■ TASK INSTRUCTIONS: Nothing outside the stretch is wanted. Repeat exactly the lines of the listing below from the one that contains "Source code" through the one that contains "- НО при этом", both ends included.

--- START ---

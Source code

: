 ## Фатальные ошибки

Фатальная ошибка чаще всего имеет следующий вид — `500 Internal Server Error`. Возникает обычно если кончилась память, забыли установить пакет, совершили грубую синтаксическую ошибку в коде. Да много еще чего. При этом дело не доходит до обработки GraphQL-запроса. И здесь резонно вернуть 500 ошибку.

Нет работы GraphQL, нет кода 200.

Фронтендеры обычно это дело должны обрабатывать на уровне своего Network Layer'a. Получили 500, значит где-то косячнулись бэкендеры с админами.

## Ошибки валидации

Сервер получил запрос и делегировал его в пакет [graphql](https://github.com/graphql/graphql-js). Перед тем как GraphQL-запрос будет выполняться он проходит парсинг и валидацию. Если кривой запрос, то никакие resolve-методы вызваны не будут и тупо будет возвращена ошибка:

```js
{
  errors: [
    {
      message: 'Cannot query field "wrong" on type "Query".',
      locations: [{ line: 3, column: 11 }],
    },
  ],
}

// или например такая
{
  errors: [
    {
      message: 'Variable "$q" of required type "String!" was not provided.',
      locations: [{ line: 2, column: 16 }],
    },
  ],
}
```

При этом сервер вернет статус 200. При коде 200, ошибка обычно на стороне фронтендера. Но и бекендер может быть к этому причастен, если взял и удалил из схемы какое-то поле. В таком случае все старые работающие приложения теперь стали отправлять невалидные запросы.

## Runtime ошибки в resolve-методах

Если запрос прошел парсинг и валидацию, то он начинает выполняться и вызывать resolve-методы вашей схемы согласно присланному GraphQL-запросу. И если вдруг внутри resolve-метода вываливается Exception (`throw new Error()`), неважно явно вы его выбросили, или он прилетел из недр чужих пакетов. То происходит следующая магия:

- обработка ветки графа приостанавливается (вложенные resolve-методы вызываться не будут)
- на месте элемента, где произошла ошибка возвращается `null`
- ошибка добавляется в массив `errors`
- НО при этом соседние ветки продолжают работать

--- END ---
--- START ---

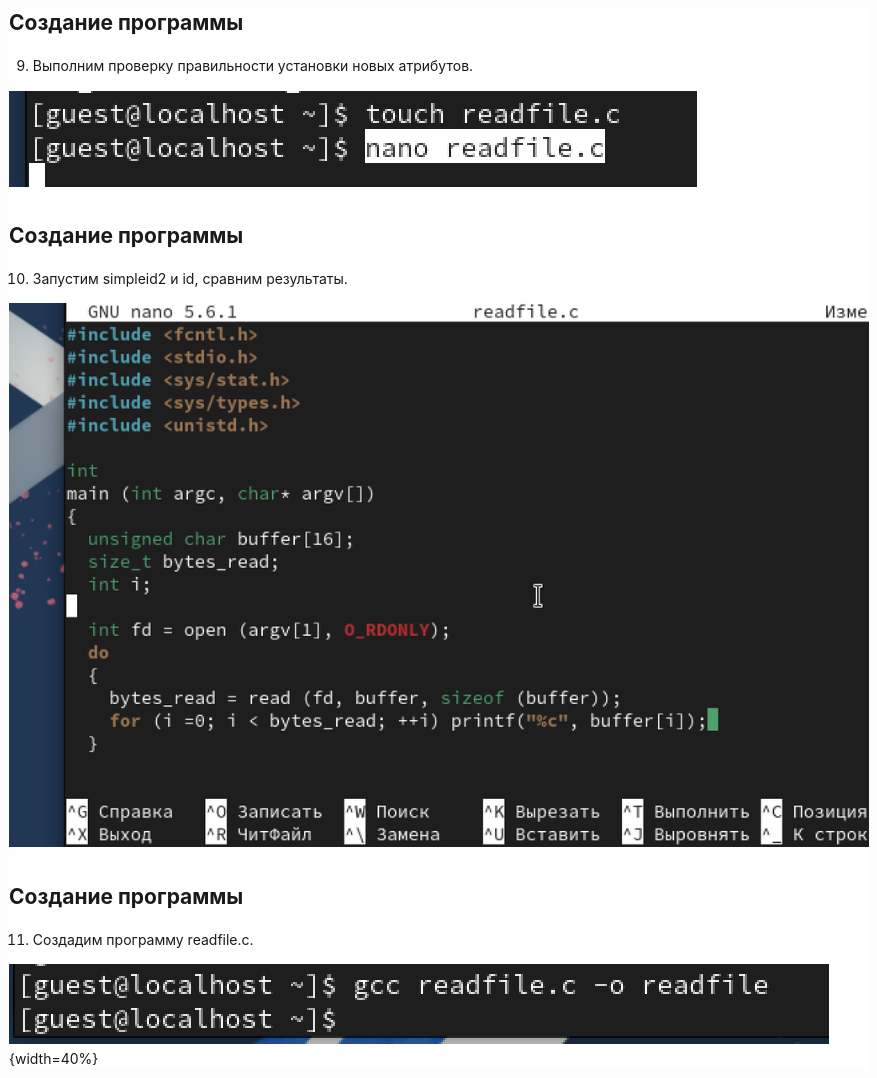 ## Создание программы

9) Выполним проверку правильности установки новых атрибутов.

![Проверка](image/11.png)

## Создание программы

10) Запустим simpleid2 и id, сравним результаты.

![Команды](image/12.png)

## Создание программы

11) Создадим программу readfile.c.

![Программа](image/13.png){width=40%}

--- END ---

■ WRITTEN ANSWER:
Source code

: ## Фатальные ошибки

Фатальная ошибка чаще всего имеет следующий вид — `500 Internal Server Error`. Возникает обычно если кончилась память, забыли установить пакет, совершили грубую синтаксическую ошибку в коде. Да много еще чего. При этом дело не доходит до обработки GraphQL-запроса. И здесь резонно вернуть 500 ошибку.

Нет работы GraphQL, нет кода 200.

Фронтендеры обычно это дело должны обрабатывать на уровне своего Network Layer'a. Получили 500, значит где-то косячнулись бэкендеры с админами.

## Ошибки валидации

Сервер получил запрос и делегировал его в пакет [graphql](https://github.com/graphql/graphql-js). Перед тем как GraphQL-запрос будет выполняться он проходит парсинг и валидацию. Если кривой запрос, то никакие resolve-методы вызваны не будут и тупо будет возвращена ошибка:

```js
{
  errors: [
    {
      message: 'Cannot query field "wrong" on type "Query".',
      locations: [{ line: 3, column: 11 }],
    },
  ],
}

// или например такая
{
  errors: [
    {
      message: 'Variable "$q" of required type "String!" was not provided.',
      locations: [{ line: 2, column: 16 }],
    },
  ],
}
```

При этом сервер вернет статус 200. При коде 200, ошибка обычно на стороне фронтендера. Но и бекендер может быть к этому причастен, если взял и удалил из схемы какое-то поле. В таком случае все старые работающие приложения теперь стали отправлять невалидные запросы.

## Runtime ошибки в resolve-методах

Если запрос прошел парсинг и валидацию, то он начинает выполняться и вызывать resolve-методы вашей схемы согласно присланному GraphQL-запросу. И если вдруг внутри resolve-метода вываливается Exception (`throw new Error()`), неважно явно вы его выбросили, или он прилетел из недр чужих пакетов. То происходит следующая магия:

- обработка ветки графа приостанавливается (вложенные resolve-методы вызываться не будут)
- на месте элемента, где произошла ошибка возвращается `null`
- ошибка добавляется в массив `errors`
- НО при этом соседние ветки продолжают работать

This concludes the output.